SUPPLIED RECORDS —
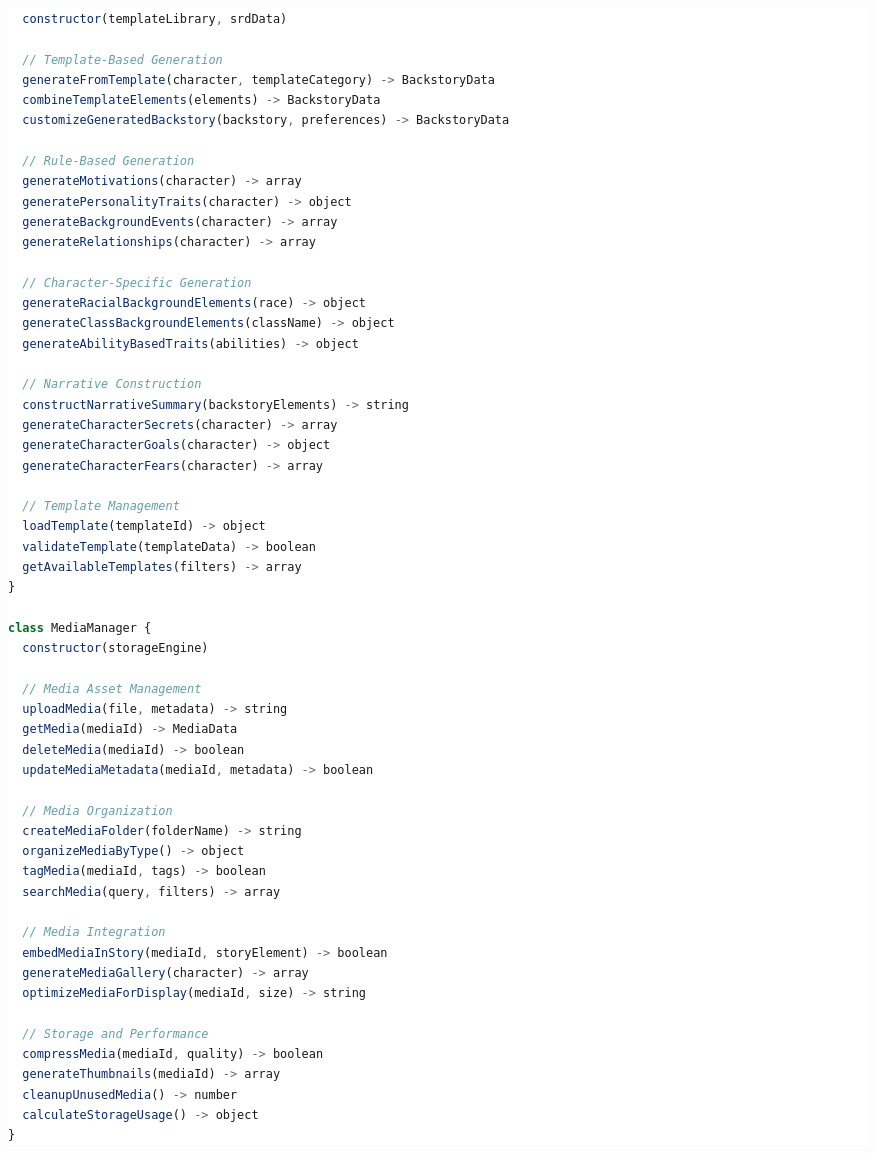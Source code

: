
 ```javascript
  constructor(templateLibrary, srdData)
  
  // Template-Based Generation
  generateFromTemplate(character, templateCategory) -> BackstoryData
  combineTemplateElements(elements) -> BackstoryData
  customizeGeneratedBackstory(backstory, preferences) -> BackstoryData
  
  // Rule-Based Generation
  generateMotivations(character) -> array
  generatePersonalityTraits(character) -> object
  generateBackgroundEvents(character) -> array
  generateRelationships(character) -> array
  
  // Character-Specific Generation
  generateRacialBackgroundElements(race) -> object
  generateClassBackgroundElements(className) -> object
  generateAbilityBasedTraits(abilities) -> object
  
  // Narrative Construction
  constructNarrativeSummary(backstoryElements) -> string
  generateCharacterSecrets(character) -> array
  generateCharacterGoals(character) -> object
  generateCharacterFears(character) -> array
  
  // Template Management
  loadTemplate(templateId) -> object
  validateTemplate(templateData) -> boolean
  getAvailableTemplates(filters) -> array
}

class MediaManager {
  constructor(storageEngine)
  
  // Media Asset Management
  uploadMedia(file, metadata) -> string
  getMedia(mediaId) -> MediaData
  deleteMedia(mediaId) -> boolean
  updateMediaMetadata(mediaId, metadata) -> boolean
  
  // Media Organization
  createMediaFolder(folderName) -> string
  organizeMediaByType() -> object
  tagMedia(mediaId, tags) -> boolean
  searchMedia(query, filters) -> array
  
  // Media Integration
  embedMediaInStory(mediaId, storyElement) -> boolean
  generateMediaGallery(character) -> array
  optimizeMediaForDisplay(mediaId, size) -> string
  
  // Storage and Performance
  compressMedia(mediaId, quality) -> boolean
  generateThumbnails(mediaId) -> array
  cleanupUnusedMedia() -> number
  calculateStorageUsage() -> object
}
```
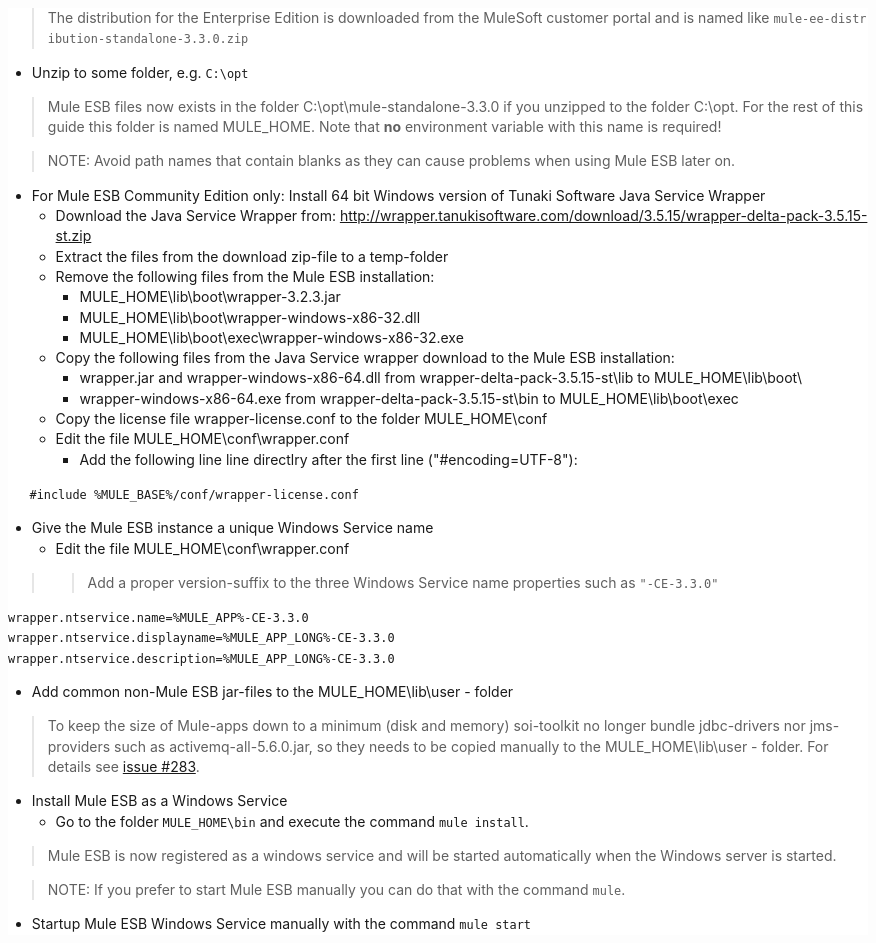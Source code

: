 > The distribution for the Enterprise Edition is downloaded from the MuleSoft customer portal and is named like `mule-ee-distribution-standalone-3.3.0.zip`

  * Unzip to some folder, e.g. `C:\opt`
> Mule ESB files now exists in the folder C:\opt\mule-standalone-3.3.0 if you unzipped to the folder C:\opt. For the rest of this guide this folder is named MULE\_HOME. Note that **no** environment variable with this name is required!

> NOTE: Avoid path names that contain blanks as they can cause problems when using Mule ESB later on.

  * For Mule ESB Community Edition only: Install 64 bit Windows version of Tunaki Software Java Service Wrapper
    * Download the Java Service Wrapper from: http://wrapper.tanukisoftware.com/download/3.5.15/wrapper-delta-pack-3.5.15-st.zip
    * Extract the files from the download zip-file to a temp-folder
    * Remove the following files from the Mule ESB installation:
      * MULE\_HOME\lib\boot\wrapper-3.2.3.jar
      * MULE\_HOME\lib\boot\wrapper-windows-x86-32.dll
      * MULE\_HOME\lib\boot\exec\wrapper-windows-x86-32.exe
    * Copy the following files from the Java Service wrapper download to the Mule ESB installation:
      * wrapper.jar and wrapper-windows-x86-64.dll from wrapper-delta-pack-3.5.15-st\lib to MULE\_HOME\lib\boot\
      * wrapper-windows-x86-64.exe from wrapper-delta-pack-3.5.15-st\bin to MULE\_HOME\lib\boot\exec
    * Copy the license file wrapper-license.conf to the folder MULE\_HOME\conf
    * Edit the file MULE\_HOME\conf\wrapper.conf
      * Add the following line line directlry after the first line ("#encoding=UTF-8"):
```
   #include %MULE_BASE%/conf/wrapper-license.conf
```

  * Give the Mule ESB instance a unique Windows Service name
    * Edit the file MULE\_HOME\conf\wrapper.conf
> > Add a proper version-suffix to the three Windows Service name properties such as `"-CE-3.3.0"`
```
wrapper.ntservice.name=%MULE_APP%-CE-3.3.0
wrapper.ntservice.displayname=%MULE_APP_LONG%-CE-3.3.0
wrapper.ntservice.description=%MULE_APP_LONG%-CE-3.3.0
```

  * Add common non-Mule ESB jar-files to the MULE\_HOME\lib\user - folder

> To keep the size of Mule-apps down to a minimum (disk and memory) soi-toolkit no longer bundle jdbc-drivers nor jms-providers such as activemq-all-5.6.0.jar, so they needs to be copied manually to the MULE\_HOME\lib\user - folder. For details see [issue #283](http://code.google.com/p/soi-toolkit/issues/detail?id=283).

  * Install Mule ESB as a Windows Service
    * Go to the folder `MULE_HOME\bin` and execute the command `mule install`.

> Mule ESB is now registered as a windows service and will be started automatically when the Windows server is started.

> NOTE: If you prefer to start Mule ESB manually you can do that with the command `mule`.


  * Startup Mule ESB Windows Service manually with the command `mule start`

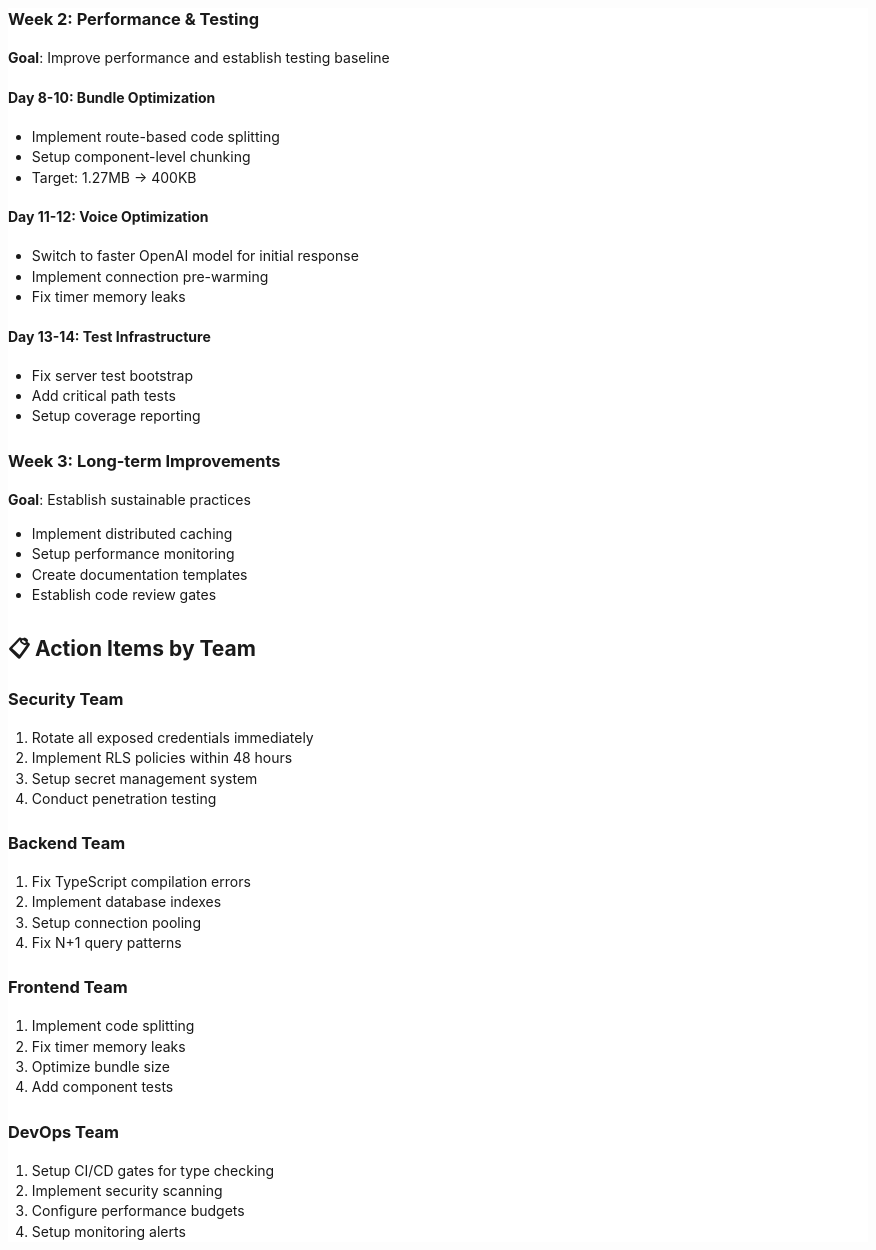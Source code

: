 ### **Week 2: Performance & Testing**
**Goal**: Improve performance and establish testing baseline

#### Day 8-10: Bundle Optimization
- Implement route-based code splitting
- Setup component-level chunking
- Target: 1.27MB → 400KB

#### Day 11-12: Voice Optimization
- Switch to faster OpenAI model for initial response
- Implement connection pre-warming
- Fix timer memory leaks

#### Day 13-14: Test Infrastructure
- Fix server test bootstrap
- Add critical path tests
- Setup coverage reporting

### **Week 3: Long-term Improvements**
**Goal**: Establish sustainable practices

- Implement distributed caching
- Setup performance monitoring
- Create documentation templates
- Establish code review gates

## 📋 Action Items by Team

### **Security Team**
1. Rotate all exposed credentials immediately
2. Implement RLS policies within 48 hours
3. Setup secret management system
4. Conduct penetration testing

### **Backend Team**
1. Fix TypeScript compilation errors
2. Implement database indexes
3. Setup connection pooling
4. Fix N+1 query patterns

### **Frontend Team**
1. Implement code splitting
2. Fix timer memory leaks
3. Optimize bundle size
4. Add component tests

### **DevOps Team**
1. Setup CI/CD gates for type checking
2. Implement security scanning
3. Configure performance budgets
4. Setup monitoring alerts
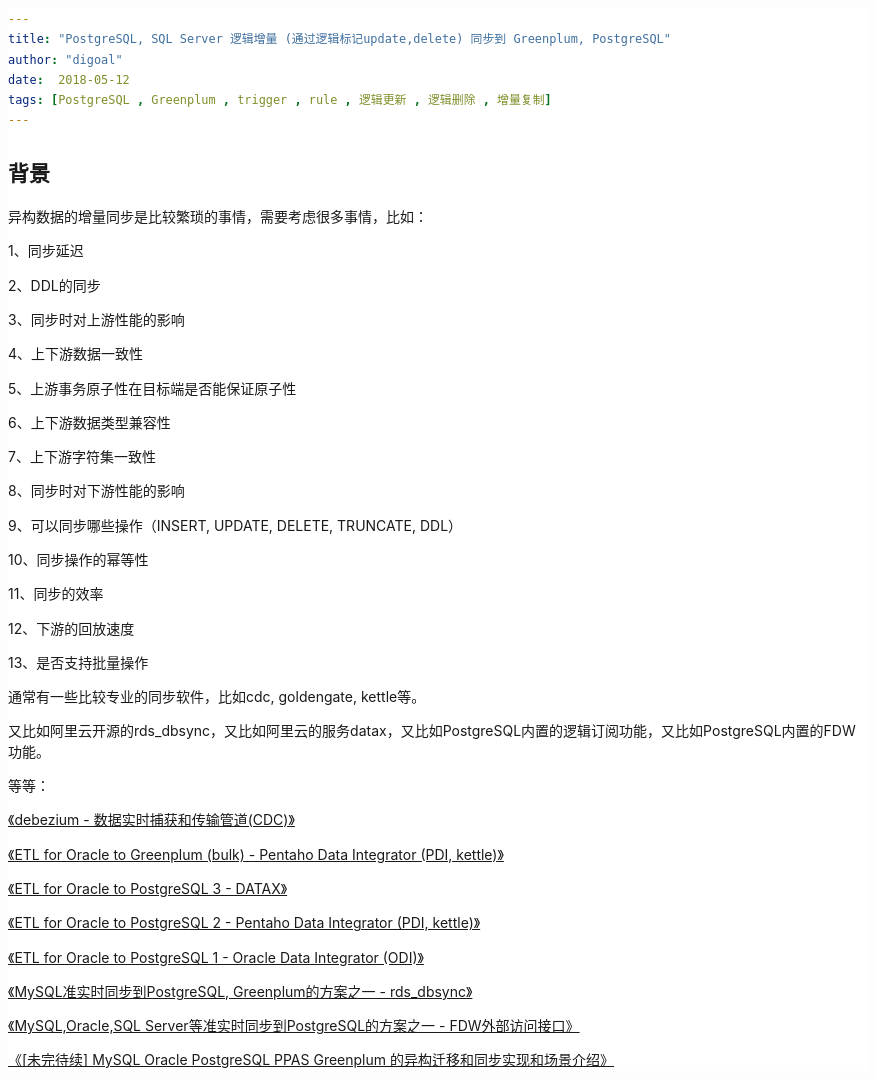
 ```yaml
---
title: "PostgreSQL, SQL Server 逻辑增量 (通过逻辑标记update,delete) 同步到 Greenplum, PostgreSQL"
author: "digoal"
date:  2018-05-12
tags: [PostgreSQL , Greenplum , trigger , rule , 逻辑更新 , 逻辑删除 , 增量复制]
---
```

## 背景      
异构数据的增量同步是比较繁琐的事情，需要考虑很多事情，比如：  
  
1、同步延迟  
  
2、DDL的同步  
  
3、同步时对上游性能的影响  
  
4、上下游数据一致性  
  
5、上游事务原子性在目标端是否能保证原子性  
  
6、上下游数据类型兼容性  
  
7、上下游字符集一致性  
  
8、同步时对下游性能的影响  
  
9、可以同步哪些操作（INSERT, UPDATE, DELETE, TRUNCATE, DDL）  
  
10、同步操作的幂等性  
  
11、同步的效率  
  
12、下游的回放速度  
  
13、是否支持批量操作  
  
通常有一些比较专业的同步软件，比如cdc, goldengate, kettle等。  
  
又比如阿里云开源的rds_dbsync，又比如阿里云的服务datax，又比如PostgreSQL内置的逻辑订阅功能，又比如PostgreSQL内置的FDW功能。  
  
等等：  
  
[《debezium - 数据实时捕获和传输管道(CDC)》](../201710/20171026_01.md)    
  
[《ETL for Oracle to Greenplum (bulk) - Pentaho Data Integrator (PDI, kettle)》](../201805/20180505_04.md)    
  
[《ETL for Oracle to PostgreSQL 3 - DATAX》](../201805/20180505_03.md)    
  
[《ETL for Oracle to PostgreSQL 2 - Pentaho Data Integrator (PDI, kettle)》](../201805/20180505_02.md)    
  
[《ETL for Oracle to PostgreSQL 1 - Oracle Data Integrator (ODI)》](../201805/20180505_01.md)    
  
[《MySQL准实时同步到PostgreSQL, Greenplum的方案之一 - rds_dbsync》](../201710/20171027_02.md)    
  
[《MySQL,Oracle,SQL Server等准实时同步到PostgreSQL的方案之一 - FDW外部访问接口》](../201710/20171027_01.md)    
  
[《[未完待续] MySQL Oracle PostgreSQL PPAS Greenplum 的异构迁移和同步实现和场景介绍》](../201710/20171016_01.md)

THE TASK — In the records above, find the line with "To keep the". Print exactly from there through the line with "### **Week 3: Long-term Improvements**", minus the pictures.

OUTPUT OF THE TASK —
> To keep the size of Mule-apps down to a minimum (disk and memory) soi-toolkit no longer bundle jdbc-drivers nor jms-providers such as activemq-all-5.6.0.jar, so they needs to be copied manually to the MULE\_HOME\lib\user - folder. For details see [issue #283](http://code.google.com/p/soi-toolkit/issues/detail?id=283).

  * Install Mule ESB as a Windows Service
    * Go to the folder `MULE_HOME\bin` and execute the command `mule install`.

> Mule ESB is now registered as a windows service and will be started automatically when the Windows server is started.

> NOTE: If you prefer to start Mule ESB manually you can do that with the command `mule`.


  * Startup Mule ESB Windows Service manually with the command `mule start`

Source code

: ### **Week 2: Performance & Testing**
**Goal**: Improve performance and establish testing baseline

#### Day 8-10: Bundle Optimization
- Implement route-based code splitting
- Setup component-level chunking
- Target: 1.27MB → 400KB

#### Day 11-12: Voice Optimization
- Switch to faster OpenAI model for initial response
- Implement connection pre-warming
- Fix timer memory leaks

#### Day 13-14: Test Infrastructure
- Fix server test bootstrap
- Add critical path tests
- Setup coverage reporting

### **Week 3: Long-term Improvements**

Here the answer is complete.